On the agency's web page titled "Zika Virus: Information on aerial spraying," we have several remarkable and inconsistent statements, obviously designed to straddle the fence and cover the agency and pesticide companies: 
 
"Spraying Naled can kill bees outside of their hives at the time of spraying; therefore, spraying is limited to dawn or dusk when bees are inside their hives..." 
 
"Because Naled breaks down quickly, it does not pose a risk to the honey bee populations..." 
 
"Studies show that honey production between hives in treated and untreated sites did not show significantly different quantities of honey over the course of a season..." [But suppose millions of bees are killed and their colonies are destroyed?] 
 
"For additional protection, urban bee keepers inside the spray zone can cover their hives when spraying occurs..."
 
A masterpiece of slippery contradiction. Naled is safe, but it isn't, but it is.
 
Regardless, Dorchester County, in South Carolina, just learned a lesson about pesticide safety.
 
And for what? To kill mosquitoes purportedly carrying the Zika virus.
 
This is the virus that hasn't been proved to cause anything. Zika. I have covered this hoax extensively in past articles. In a nutshell, no researchers anywhere in the world have been able to demonstrate a strong correlation between the presence of Zika and cases of the birth defect called microcephaly. The correlation isn't there. 
 
This failure is actually a refutation of the notion that Zika causes microcephaly. It's a mandatory reason for saying, "Well, that Zika idea doesn't work, now we have to go back to the drawing board to find out what's causing this birth defect."
 
But that's not what the CDC and the World Health Organization are doing. They're promoting Zika day and night; and the payoff will be a Zika vaccine.
 
These are the global health agencies tasked with guarding your health.
 
If you want to dig further, you can discover that, despite assurances to the contrary, Naled, like other toxic organophosphate pesticides, harms humans as well. Organophosphates are neurotoxins. The original research was done in Germany, in the hunt for nerve-agent weapons.
 
Here is a note from nospray.org: "Naled's breakdown product DICHLORVOS (another organophosphate insecticide) interferes with prenatal brain development.
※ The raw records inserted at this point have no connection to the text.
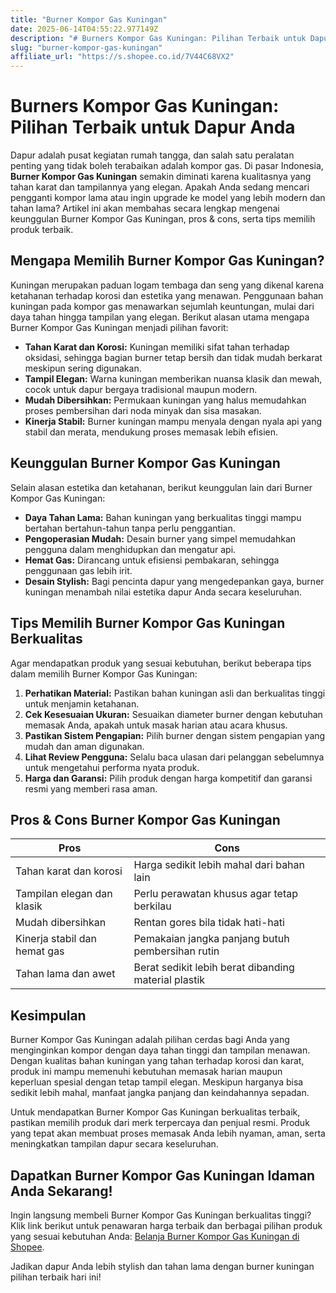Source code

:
 ```yaml
---
title: "Burner Kompor Gas Kuningan"
date: 2025-06-14T04:55:22.977149Z
description: "# Burners Kompor Gas Kuningan: Pilihan Terbaik untuk Dapur Anda..."
slug: "burner-kompor-gas-kuningan"
affiliate_url: "https://s.shopee.co.id/7V44C68VX2"
---
```

# Burners Kompor Gas Kuningan: Pilihan Terbaik untuk Dapur Anda

Dapur adalah pusat kegiatan rumah tangga, dan salah satu peralatan penting yang tidak boleh terabaikan adalah kompor gas. Di pasar Indonesia, **Burner Kompor Gas Kuningan** semakin diminati karena kualitasnya yang tahan karat dan tampilannya yang elegan. Apakah Anda sedang mencari pengganti kompor lama atau ingin upgrade ke model yang lebih modern dan tahan lama? Artikel ini akan membahas secara lengkap mengenai keunggulan Burner Kompor Gas Kuningan, pros & cons, serta tips memilih produk terbaik.

## Mengapa Memilih Burner Kompor Gas Kuningan?

Kuningan merupakan paduan logam tembaga dan seng yang dikenal karena ketahanan terhadap korosi dan estetika yang menawan. Penggunaan bahan kuningan pada kompor gas menawarkan sejumlah keuntungan, mulai dari daya tahan hingga tampilan yang elegan. Berikut alasan utama mengapa Burner Kompor Gas Kuningan menjadi pilihan favorit:

- **Tahan Karat dan Korosi:** Kuningan memiliki sifat tahan terhadap oksidasi, sehingga bagian burner tetap bersih dan tidak mudah berkarat meskipun sering digunakan.
- **Tampil Elegan:** Warna kuningan memberikan nuansa klasik dan mewah, cocok untuk dapur bergaya tradisional maupun modern.
- **Mudah Dibersihkan:** Permukaan kuningan yang halus memudahkan proses pembersihan dari noda minyak dan sisa masakan.
- **Kinerja Stabil:** Burner kuningan mampu menyala dengan nyala api yang stabil dan merata, mendukung proses memasak lebih efisien.

## Keunggulan Burner Kompor Gas Kuningan

Selain alasan estetika dan ketahanan, berikut keunggulan lain dari Burner Kompor Gas Kuningan:

- **Daya Tahan Lama:** Bahan kuningan yang berkualitas tinggi mampu bertahan bertahun-tahun tanpa perlu penggantian.
- **Pengoperasian Mudah:** Desain burner yang simpel memudahkan pengguna dalam menghidupkan dan mengatur api.
- **Hemat Gas:** Dirancang untuk efisiensi pembakaran, sehingga penggunaan gas lebih irit.
- **Desain Stylish:** Bagi pencinta dapur yang mengedepankan gaya, burner kuningan menambah nilai estetika dapur Anda secara keseluruhan.

## Tips Memilih Burner Kompor Gas Kuningan Berkualitas

Agar mendapatkan produk yang sesuai kebutuhan, berikut beberapa tips dalam memilih Burner Kompor Gas Kuningan:

1. **Perhatikan Material:** Pastikan bahan kuningan asli dan berkualitas tinggi untuk menjamin ketahanan.
2. **Cek Kesesuaian Ukuran:** Sesuaikan diameter burner dengan kebutuhan memasak Anda, apakah untuk masak harian atau acara khusus.
3. **Pastikan Sistem Pengapian:** Pilih burner dengan sistem pengapian yang mudah dan aman digunakan.
4. **Lihat Review Pengguna:** Selalu baca ulasan dari pelanggan sebelumnya untuk mengetahui performa nyata produk.
5. **Harga dan Garansi:** Pilih produk dengan harga kompetitif dan garansi resmi yang memberi rasa aman.

## Pros & Cons Burner Kompor Gas Kuningan

| **Pros**                          | **Cons**                               |
|----------------------------------|----------------------------------------|
| Tahan karat dan korosi          | Harga sedikit lebih mahal dari bahan lain |
| Tampilan elegan dan klasik      | Perlu perawatan khusus agar tetap berkilau |
| Mudah dibersihkan              | Rentan gores bila tidak hati-hati     |
| Kinerja stabil dan hemat gas   | Pemakaian jangka panjang butuh pembersihan rutin |
| Tahan lama dan awet             | Berat sedikit lebih berat dibanding material plastik |

## Kesimpulan

Burner Kompor Gas Kuningan adalah pilihan cerdas bagi Anda yang menginginkan kompor dengan daya tahan tinggi dan tampilan menawan. Dengan kualitas bahan kuningan yang tahan terhadap korosi dan karat, produk ini mampu memenuhi kebutuhan memasak harian maupun keperluan spesial dengan tetap tampil elegan. Meskipun harganya bisa sedikit lebih mahal, manfaat jangka panjang dan keindahannya sepadan.

Untuk mendapatkan Burner Kompor Gas Kuningan berkualitas terbaik, pastikan memilih produk dari merk terpercaya dan penjual resmi. Produk yang tepat akan membuat proses memasak Anda lebih nyaman, aman, serta meningkatkan tampilan dapur secara keseluruhan.

## Dapatkan Burner Kompor Gas Kuningan Idaman Anda Sekarang!

Ingin langsung membeli Burner Kompor Gas Kuningan berkualitas tinggi? Klik link berikut untuk penawaran harga terbaik dan berbagai pilihan produk yang sesuai kebutuhan Anda: [Belanja Burner Kompor Gas Kuningan di Shopee](https://s.shopee.co.id/7V44C68VX2).

Jadikan dapur Anda lebih stylish dan tahan lama dengan burner kuningan pilihan terbaik hari ini!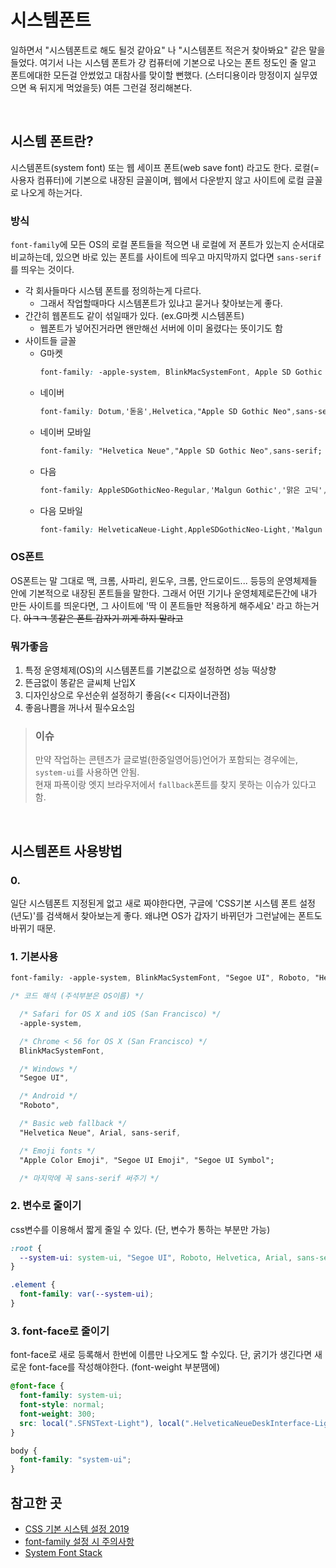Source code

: # 시스템폰트
일하면서 "시스템폰트로 해도 될것 같아요" 나 "시스템폰트 적은거 찾아봐요" 같은 말을 들었다.
여기서 나는 시스템 폰트가 걍 컴퓨터에 기본으로 나오는 폰트 정도인 줄 알고 폰트에대한 모든걸 안썼었고
대참사를 맞이할 뻔했다. (스터디용이라 망정이지 실무였으면 욕 뒤지게 먹었을듯)
여튼 그런걸 정리해본다.

<br>

## 시스템 폰트란?
시스템폰트(system font) 또는 웹 세이프 폰트(web save font) 라고도 한다.
로컬(=사용자 컴퓨터)에 기본으로 내장된 글꼴이며,
웹에서 다운받지 않고 사이트에 로컬 글꼴로 나오게 하는거다.

### 방식
`font-family`에 모든 OS의 로컬 폰트들을 적으면 내 로컬에 저 폰트가 있는지 순서대로 비교하는데,
있으면 바로 있는 폰트를 사이트에 띄우고 마지막까지 없다면 `sans-serif`를 띄우는 것이다.

- 각 회사들마다 시스템 폰트를 정의하는게 다르다.
  - 그래서 작업할때마다 시스템폰트가 있냐고 묻거나 찾아보는게 좋다.
- 간간히 웹폰트도 같이 섞일때가 있다. (ex.G마켓 시스템폰트)
  - 웹폰트가 넣어진거라면 왠만해선 서버에 이미 올렸다는 뜻이기도 함
- 사이트들 글꼴
    - G마켓
      ```css
      font-family: -apple-system, BlinkMacSystemFont, Apple SD Gothic Neo, Roboto, 'Gmarket Sans', Tahoma, sans-serif;
      ```
    - 네이버
      ```css
      font-family: Dotum,'돋움',Helvetica,"Apple SD Gothic Neo",sans-serif;
      ```
    - 네이버 모바일
      ```css
      font-family: "Helvetica Neue","Apple SD Gothic Neo",sans-serif;
      ```
    - 다음
      ```css
      font-family: AppleSDGothicNeo-Regular,'Malgun Gothic','맑은 고딕',dotum,'돋움',sans-serif;
      ```
    - 다음 모바일
      ```css
      font-family: HelveticaNeue-Light,AppleSDGothicNeo-Light,'Malgun Gothic','맑은 고딕',sans-serif;
      ```

### OS폰트
OS폰트는 말 그대로 맥, 크롬, 사파리, 윈도우, 크롬, 안드로이드... 등등의 운영체제들 안에
기본적으로 내장된 폰트들을 말한다.
그래서 어떤 기기나 운영체제로든간에 내가 만든 사이트를 띄운다면,
그 사이트에 '딱 이 폰트들만 적용하게 해주세요' 라고 하는거다.
~~아ㅋㅋ 똥같은 폰트 갑자기 끼게 하지 말라고~~

### 뭐가좋음
1. 특정 운영체제(OS)의 시스템폰트를 기본값으로 설정하면 성능 떡상향
2. 뜬금없이 똥같은 글씨체 난입X
3. 디자인상으로 우선순위 설정하기 좋음(<< 디자이너관점)
4. 좋음나쁨을 꺼나서 필수요소임

> ### 이슈
> 만약 작업하는 콘텐츠가 글로벌(한중일영어등)언어가 포함되는 경우에는, `system-ui`를 사용하면 안됨.<br>
> 현재 파폭이랑 엣지 브라우저에서
> `fallback`폰트를 찾지 못하는 이슈가 있다고 함.

<br>

## 시스템폰트 사용방법

### 0.
일단 시스템폰트 지정된게 없고 새로 짜야한다면,
구글에 'CSS기본 시스템 폰트 설정 (년도)'를 검색해서 찾아보는게 좋다.
왜냐면 OS가 갑자기 바뀌던가 그런날에는 폰트도 바뀌기 때문.

### 1. 기본사용
```css
font-family: -apple-system, BlinkMacSystemFont, "Segoe UI", Roboto, "Helvetica Neue", Arial, "Noto Sans", sans-serif, "Apple Color Emoji", "Segoe UI Emoji", "Segoe UI Symbol", "Noto Color Emoji", sans-serif;
```
```css
/* 코드 해석 (주석부분은 OS이름) */

  /* Safari for OS X and iOS (San Francisco) */
  -apple-system,

  /* Chrome < 56 for OS X (San Francisco) */
  BlinkMacSystemFont,

  /* Windows */
  "Segoe UI",

  /* Android */
  "Roboto",

  /* Basic web fallback */
  "Helvetica Neue", Arial, sans-serif,

  /* Emoji fonts */
  "Apple Color Emoji", "Segoe UI Emoji", "Segoe UI Symbol";

  /* 마지막에 꼭 sans-serif 써주기 */
```

### 2. 변수로 줄이기
css변수를 이용해서 짧게 줄일 수 있다.
(단, 변수가 통하는 부분만 가능)
```css
:root {
  --system-ui: system-ui, "Segoe UI", Roboto, Helvetica, Arial, sans-serif, "Apple Color Emoji", "Segoe UI Emoji", "Segoe UI Symbol";
}

.element {
  font-family: var(--system-ui);
}
```

### 3. font-face로 줄이기
font-face로 새로 등록해서 한번에 이름만 나오게도 할 수있다.
단, 굵기가 생긴다면 새로운 font-face를 작성해야한다. (font-weight 부분땜에)
```css
@font-face {
  font-family: system-ui;
  font-style: normal;
  font-weight: 300;
  src: local(".SFNSText-Light"), local(".HelveticaNeueDeskInterface-Light"), local(".LucidaGrandeUI"), local("Ubuntu Light"), local("Segoe UI Light"), local("Roboto-Light"), local("DroidSans"), local("Tahoma");
}

body {
  font-family: "system-ui";
}
```

## 참고한 곳
- [CSS 기본 시스템 설정 2019](https://uxdev.org/entry/CSS-%EA%B8%B0%EB%B3%B8-%EC%8B%9C%EC%8A%A4%ED%85%9C-%ED%8F%B0%ED%8A%B8-%EC%84%A4%EC%A0%95-2019)
- [font-family 설정 시 주의사항](https://junside.tistory.com/239)
- [System Font Stack](https://css-tricks.com/snippets/css/system-font-stack/)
In laboratory animals, exposure for just 3 days during pregnancy when the brain is growing quickly reduced brain size 15 percent."
 
In other words, to kill mosquitoes carrying a virus that causes nothing...but is claimed to cause fetal brain damage...they spray a compound that CAN cause fetal brain damage.
 
Your health agencies at work.
 
Medscape, in its presentation on organophosphate pesticides, states: "Children are at a significantly increased risk worldwide...Childhood deaths and reported poisonings in the United States have declined over the last few decades, partly because of educational efforts and improved regulation and packaging."
 
Maybe so, maybe not. But spraying an organophosphate pesticide from planes in South Carolina doesn't qualify as "improved regulation."